GIVEN INFORMATION:
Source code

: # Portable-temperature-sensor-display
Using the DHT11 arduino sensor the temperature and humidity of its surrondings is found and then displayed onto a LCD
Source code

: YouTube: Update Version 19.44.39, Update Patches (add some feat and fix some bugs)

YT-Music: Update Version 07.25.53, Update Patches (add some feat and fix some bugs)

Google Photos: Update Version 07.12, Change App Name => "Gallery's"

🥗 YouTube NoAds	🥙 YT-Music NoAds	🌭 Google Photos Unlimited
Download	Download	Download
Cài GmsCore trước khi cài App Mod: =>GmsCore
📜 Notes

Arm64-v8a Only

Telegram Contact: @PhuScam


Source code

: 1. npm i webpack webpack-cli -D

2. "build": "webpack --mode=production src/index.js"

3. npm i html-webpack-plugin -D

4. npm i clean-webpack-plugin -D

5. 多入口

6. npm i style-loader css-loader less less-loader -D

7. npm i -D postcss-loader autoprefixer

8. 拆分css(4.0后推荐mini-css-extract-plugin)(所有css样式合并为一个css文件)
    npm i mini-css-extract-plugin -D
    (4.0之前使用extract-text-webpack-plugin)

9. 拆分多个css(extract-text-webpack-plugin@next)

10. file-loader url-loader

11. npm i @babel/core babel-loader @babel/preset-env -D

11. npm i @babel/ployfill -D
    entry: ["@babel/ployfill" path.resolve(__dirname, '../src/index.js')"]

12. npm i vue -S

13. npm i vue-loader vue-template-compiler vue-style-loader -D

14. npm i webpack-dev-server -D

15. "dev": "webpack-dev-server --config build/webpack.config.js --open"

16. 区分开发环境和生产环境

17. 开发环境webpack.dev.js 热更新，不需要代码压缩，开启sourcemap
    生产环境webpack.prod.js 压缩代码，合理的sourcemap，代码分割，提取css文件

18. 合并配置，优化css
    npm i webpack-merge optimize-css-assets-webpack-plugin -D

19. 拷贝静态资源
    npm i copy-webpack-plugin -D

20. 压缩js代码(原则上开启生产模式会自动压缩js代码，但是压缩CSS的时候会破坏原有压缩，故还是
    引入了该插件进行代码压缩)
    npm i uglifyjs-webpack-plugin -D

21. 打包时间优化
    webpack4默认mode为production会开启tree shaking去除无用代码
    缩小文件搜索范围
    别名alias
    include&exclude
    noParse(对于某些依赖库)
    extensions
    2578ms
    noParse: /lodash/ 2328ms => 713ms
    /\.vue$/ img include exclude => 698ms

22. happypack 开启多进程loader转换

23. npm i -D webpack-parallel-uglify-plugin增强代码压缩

TASK DESCRIPTION: Search the entries for the word "Patches" and copy every line that has it.

YOUR RESPONSE:
: YouTube: Update Version 19.44.39, Update Patches (add some feat and fix some bugs)
YT-Music: Update Version 07.25.53, Update Patches (add some feat and fix some bugs)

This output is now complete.